_Your objective:_
Read the records beneath this task and copy every line that contains the string "color".

------ Data records

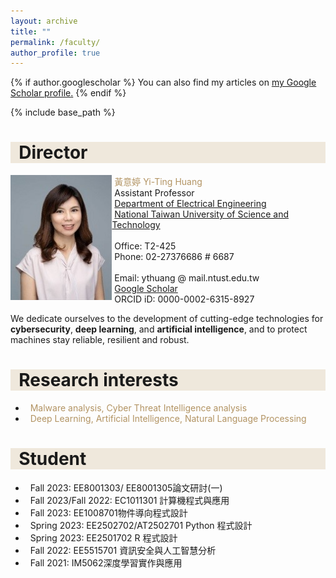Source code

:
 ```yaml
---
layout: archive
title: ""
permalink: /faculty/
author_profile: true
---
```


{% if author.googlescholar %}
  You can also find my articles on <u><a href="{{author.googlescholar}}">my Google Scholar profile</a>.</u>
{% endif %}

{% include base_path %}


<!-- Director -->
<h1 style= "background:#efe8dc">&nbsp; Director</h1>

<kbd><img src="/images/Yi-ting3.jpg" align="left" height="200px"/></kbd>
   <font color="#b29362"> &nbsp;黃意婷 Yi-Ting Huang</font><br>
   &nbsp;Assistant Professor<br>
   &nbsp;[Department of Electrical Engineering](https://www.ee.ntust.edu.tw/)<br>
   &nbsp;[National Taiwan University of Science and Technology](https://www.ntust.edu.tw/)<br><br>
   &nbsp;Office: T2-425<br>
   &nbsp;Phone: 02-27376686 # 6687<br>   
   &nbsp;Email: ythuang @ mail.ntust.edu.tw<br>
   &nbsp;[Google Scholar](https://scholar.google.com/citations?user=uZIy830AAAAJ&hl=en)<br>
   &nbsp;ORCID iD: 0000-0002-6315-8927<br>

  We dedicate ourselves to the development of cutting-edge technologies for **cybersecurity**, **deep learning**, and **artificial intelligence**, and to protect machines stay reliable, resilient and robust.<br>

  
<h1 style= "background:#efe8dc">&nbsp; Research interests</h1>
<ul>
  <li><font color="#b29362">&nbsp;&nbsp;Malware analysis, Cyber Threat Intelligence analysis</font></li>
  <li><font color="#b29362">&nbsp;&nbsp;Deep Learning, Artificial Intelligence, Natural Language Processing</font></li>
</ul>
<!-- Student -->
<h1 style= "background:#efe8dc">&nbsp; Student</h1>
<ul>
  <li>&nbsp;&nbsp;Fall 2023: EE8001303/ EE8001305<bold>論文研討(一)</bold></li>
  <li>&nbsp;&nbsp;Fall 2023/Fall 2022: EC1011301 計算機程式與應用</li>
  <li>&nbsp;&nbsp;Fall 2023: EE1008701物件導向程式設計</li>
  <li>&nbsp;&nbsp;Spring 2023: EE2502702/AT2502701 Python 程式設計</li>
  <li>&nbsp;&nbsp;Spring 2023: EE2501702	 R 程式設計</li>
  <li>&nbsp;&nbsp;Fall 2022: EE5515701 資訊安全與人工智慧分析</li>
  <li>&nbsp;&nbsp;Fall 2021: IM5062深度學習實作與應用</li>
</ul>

------------

_Task answer:_
   <font color="#b29362"> &nbsp;黃意婷 Yi-Ting Huang</font><br>
  <li><font color="#b29362">&nbsp;&nbsp;Malware analysis, Cyber Threat Intelligence analysis</font></li>
  <li><font color="#b29362">&nbsp;&nbsp;Deep Learning, Artificial Intelligence, Natural Language Processing</font></li>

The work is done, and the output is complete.